• Supplied data:
....................

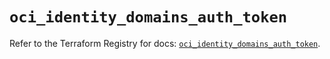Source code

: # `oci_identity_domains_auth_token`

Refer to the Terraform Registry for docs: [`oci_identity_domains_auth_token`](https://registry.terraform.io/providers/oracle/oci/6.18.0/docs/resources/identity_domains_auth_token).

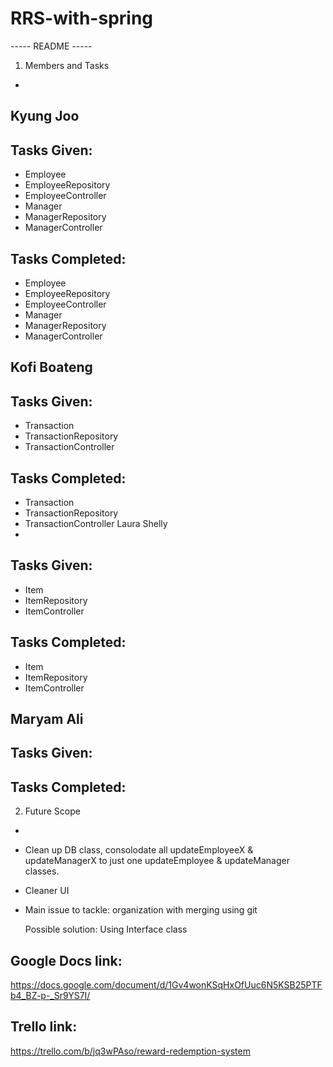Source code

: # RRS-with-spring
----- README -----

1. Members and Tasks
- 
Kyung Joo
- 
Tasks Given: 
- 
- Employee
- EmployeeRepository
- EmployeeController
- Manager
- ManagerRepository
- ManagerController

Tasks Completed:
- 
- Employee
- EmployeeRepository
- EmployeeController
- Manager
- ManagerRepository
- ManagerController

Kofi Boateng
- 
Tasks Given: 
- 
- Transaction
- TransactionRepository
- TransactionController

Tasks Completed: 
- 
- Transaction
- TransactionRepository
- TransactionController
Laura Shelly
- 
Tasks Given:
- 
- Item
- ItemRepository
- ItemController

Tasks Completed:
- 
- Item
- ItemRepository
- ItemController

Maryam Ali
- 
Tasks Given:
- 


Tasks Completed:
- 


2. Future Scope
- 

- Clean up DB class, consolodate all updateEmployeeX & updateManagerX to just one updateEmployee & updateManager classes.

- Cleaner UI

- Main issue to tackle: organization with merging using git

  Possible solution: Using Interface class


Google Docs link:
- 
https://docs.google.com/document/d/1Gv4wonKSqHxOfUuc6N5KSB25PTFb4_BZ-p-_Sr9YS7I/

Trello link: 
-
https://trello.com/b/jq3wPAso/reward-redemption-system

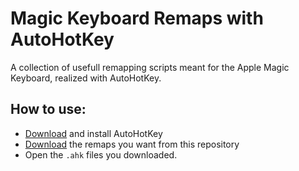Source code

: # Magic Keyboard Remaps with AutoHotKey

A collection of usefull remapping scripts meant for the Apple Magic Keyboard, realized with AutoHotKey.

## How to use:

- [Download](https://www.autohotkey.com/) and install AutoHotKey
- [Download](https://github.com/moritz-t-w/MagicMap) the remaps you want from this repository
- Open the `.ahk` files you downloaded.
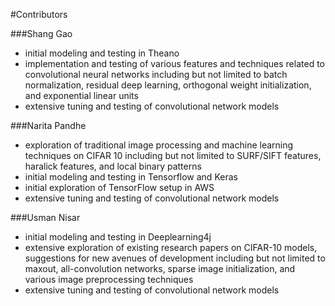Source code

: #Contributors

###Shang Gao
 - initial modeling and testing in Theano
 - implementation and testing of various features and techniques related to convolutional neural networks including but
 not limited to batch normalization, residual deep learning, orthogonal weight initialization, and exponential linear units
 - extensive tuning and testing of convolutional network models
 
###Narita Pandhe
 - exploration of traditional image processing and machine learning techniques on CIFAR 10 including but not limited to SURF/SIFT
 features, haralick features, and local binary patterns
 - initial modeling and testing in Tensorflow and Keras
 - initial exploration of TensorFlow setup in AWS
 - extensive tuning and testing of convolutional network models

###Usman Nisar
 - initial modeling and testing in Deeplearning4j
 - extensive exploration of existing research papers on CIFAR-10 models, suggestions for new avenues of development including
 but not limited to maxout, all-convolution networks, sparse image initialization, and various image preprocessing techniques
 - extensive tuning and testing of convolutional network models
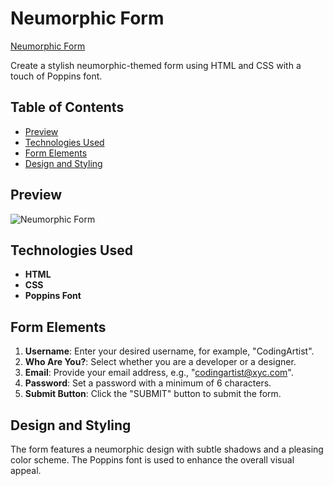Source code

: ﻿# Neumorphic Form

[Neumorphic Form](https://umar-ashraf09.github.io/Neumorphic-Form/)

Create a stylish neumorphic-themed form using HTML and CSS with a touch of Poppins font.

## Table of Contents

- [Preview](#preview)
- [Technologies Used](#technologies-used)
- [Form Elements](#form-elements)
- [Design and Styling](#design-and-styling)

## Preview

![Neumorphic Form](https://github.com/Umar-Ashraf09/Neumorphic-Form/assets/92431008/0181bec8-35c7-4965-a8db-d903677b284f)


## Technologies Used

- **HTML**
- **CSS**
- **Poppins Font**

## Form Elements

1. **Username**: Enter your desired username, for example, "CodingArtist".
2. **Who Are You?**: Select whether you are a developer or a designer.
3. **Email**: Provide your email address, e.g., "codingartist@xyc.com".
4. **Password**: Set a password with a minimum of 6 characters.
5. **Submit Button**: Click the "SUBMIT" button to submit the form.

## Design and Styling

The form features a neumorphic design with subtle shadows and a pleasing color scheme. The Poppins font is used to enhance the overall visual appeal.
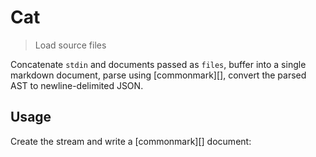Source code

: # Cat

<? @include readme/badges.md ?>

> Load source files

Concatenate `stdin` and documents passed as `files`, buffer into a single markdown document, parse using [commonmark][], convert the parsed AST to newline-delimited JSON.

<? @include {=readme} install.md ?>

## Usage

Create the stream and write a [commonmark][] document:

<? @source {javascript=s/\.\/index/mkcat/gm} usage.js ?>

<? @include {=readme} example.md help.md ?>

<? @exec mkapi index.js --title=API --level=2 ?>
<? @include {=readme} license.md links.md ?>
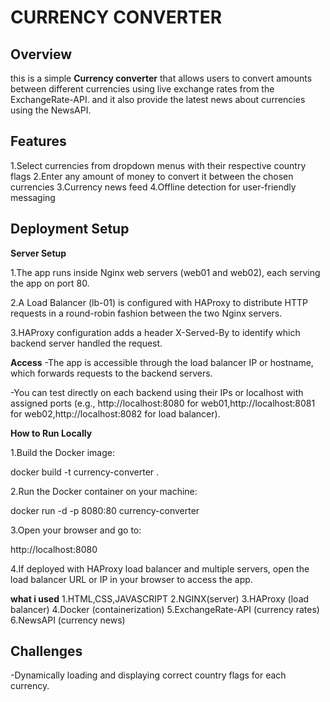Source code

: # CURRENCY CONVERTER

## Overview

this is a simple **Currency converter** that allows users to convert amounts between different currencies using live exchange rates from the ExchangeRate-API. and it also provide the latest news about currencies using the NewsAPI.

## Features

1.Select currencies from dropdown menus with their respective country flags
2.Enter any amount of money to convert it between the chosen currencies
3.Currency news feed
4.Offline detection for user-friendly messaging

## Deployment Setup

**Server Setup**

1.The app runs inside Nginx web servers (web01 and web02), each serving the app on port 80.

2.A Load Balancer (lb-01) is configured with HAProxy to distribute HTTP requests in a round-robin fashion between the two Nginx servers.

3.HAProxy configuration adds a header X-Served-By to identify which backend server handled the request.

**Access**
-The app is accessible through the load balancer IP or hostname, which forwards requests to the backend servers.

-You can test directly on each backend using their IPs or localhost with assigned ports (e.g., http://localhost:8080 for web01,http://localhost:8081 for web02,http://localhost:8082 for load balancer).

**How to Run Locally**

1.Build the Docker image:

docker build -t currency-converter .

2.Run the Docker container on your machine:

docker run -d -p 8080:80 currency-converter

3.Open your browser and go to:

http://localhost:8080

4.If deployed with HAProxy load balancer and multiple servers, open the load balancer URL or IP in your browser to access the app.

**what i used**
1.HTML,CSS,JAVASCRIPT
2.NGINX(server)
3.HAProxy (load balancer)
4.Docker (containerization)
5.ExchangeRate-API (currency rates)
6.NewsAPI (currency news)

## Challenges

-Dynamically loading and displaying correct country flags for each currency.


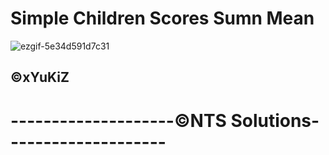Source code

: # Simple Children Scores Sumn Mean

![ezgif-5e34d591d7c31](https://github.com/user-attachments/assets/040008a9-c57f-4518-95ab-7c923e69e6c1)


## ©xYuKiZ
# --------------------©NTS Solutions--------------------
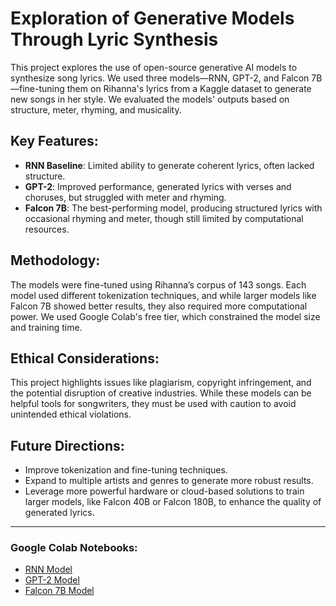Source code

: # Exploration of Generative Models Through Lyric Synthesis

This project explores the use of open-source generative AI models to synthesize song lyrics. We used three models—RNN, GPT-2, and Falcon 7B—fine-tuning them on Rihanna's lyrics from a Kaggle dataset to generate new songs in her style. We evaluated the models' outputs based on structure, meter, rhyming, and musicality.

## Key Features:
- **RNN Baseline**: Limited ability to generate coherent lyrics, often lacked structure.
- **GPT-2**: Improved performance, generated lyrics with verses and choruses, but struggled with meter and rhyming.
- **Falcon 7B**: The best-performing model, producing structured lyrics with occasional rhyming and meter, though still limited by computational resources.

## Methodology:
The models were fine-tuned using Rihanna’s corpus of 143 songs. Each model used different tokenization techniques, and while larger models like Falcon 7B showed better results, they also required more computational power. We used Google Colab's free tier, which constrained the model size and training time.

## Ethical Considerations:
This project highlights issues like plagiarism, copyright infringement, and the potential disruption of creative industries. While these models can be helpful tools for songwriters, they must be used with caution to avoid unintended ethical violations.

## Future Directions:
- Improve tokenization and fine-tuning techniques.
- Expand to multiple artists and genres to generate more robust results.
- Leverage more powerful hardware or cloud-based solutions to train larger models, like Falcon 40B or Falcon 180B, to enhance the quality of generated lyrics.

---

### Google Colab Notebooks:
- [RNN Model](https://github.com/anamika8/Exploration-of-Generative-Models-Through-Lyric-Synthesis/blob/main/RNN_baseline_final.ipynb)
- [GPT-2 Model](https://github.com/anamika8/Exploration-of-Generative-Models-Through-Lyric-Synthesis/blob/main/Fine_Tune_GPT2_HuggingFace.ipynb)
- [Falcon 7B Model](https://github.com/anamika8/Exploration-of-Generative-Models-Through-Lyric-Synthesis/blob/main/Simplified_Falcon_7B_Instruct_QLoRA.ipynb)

....................

• What you have to do: Please return every line of the records above that contains the word "country".

• Response:
1.Select currencies from dropdown menus with their respective country flags
-Dynamically loading and displaying correct country flags for each currency.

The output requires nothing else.